Armatocereus ghiesbreghtii

Scientific classification
- Kingdom: Plantae
- Clade: Tracheophytes
- Clade: Angiosperms
- Clade: Eudicots
- Order: Caryophyllales
- Family: Cactaceae
- Subfamily: Cactoideae
- Genus: Armatocereus
- Species: A. ghiesbreghtii
- Binomial name: Armatocereus ghiesbreghtii (K.Schum.) F.Ritter 1981
- Synonyms: Cereus ghiesbreghtii K.Schum. 1897;

= Armatocereus ghiesbreghtii =

- Authority: (K.Schum.) F.Ritter 1981
- Synonyms: Cereus ghiesbreghtii

Species of cactus

Armatocereus ghiesbreghtii is a species of Armatocereus from Peru.
==Description==
This species features erect, branched, cylindrical stems that grow 2 to 6 meters tall. These light green stems are segmented, with each segment measuring 30 to 60 cm long and up to 15 cm in diameter, tapering at both ends. The stems possess 5 to 9 prominent ribs marked by deep indentations.

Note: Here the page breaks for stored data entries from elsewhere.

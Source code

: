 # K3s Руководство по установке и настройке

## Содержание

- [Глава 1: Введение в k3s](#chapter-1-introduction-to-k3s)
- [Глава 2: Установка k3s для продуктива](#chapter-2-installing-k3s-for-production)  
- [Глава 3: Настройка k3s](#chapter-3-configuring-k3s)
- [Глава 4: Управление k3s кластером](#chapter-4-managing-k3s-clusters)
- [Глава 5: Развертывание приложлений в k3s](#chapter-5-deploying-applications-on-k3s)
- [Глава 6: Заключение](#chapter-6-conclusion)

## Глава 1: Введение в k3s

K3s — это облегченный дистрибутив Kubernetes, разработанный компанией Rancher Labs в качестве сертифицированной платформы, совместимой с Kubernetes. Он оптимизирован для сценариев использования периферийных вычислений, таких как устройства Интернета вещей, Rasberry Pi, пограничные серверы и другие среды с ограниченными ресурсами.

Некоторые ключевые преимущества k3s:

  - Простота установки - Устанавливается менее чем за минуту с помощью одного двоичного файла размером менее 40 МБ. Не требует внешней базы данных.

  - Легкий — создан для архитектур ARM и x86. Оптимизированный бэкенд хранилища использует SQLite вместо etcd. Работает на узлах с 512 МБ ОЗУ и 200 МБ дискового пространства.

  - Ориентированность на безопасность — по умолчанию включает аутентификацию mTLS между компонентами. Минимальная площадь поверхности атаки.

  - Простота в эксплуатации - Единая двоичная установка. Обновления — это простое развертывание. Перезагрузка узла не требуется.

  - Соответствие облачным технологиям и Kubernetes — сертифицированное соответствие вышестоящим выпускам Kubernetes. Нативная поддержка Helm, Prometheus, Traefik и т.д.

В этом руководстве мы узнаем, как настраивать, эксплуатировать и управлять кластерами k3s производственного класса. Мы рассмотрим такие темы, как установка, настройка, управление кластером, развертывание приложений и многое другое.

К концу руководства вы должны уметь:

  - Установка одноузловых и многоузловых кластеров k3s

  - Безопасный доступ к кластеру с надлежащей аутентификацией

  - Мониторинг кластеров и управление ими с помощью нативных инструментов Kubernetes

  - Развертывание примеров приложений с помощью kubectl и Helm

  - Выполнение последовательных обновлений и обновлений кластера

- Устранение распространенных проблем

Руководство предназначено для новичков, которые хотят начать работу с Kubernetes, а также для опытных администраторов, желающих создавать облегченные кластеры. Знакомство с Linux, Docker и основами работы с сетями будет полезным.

Areoles on the stems bear brownish, needle-shaped spines, consisting of 1 to 4 central spines and 10 to 15 radial spines, each approximately 1 cm in length.
==Distribution==
Armatocereus ghiesbreghtii is a tree-like cactus native to Peru, found in desert and dry scrub environments between 1200 and 2000 meters in elevation.
==Taxonomy==
This species was first described as Cereus ghiesbreghtii by Karl Moritz Schumann in 1897, the species was later reclassified to the genus Armatocereus by Friedrich Ritter in 1981. The specific epithet honors French botanist Auguste Boniface Ghiesbreght.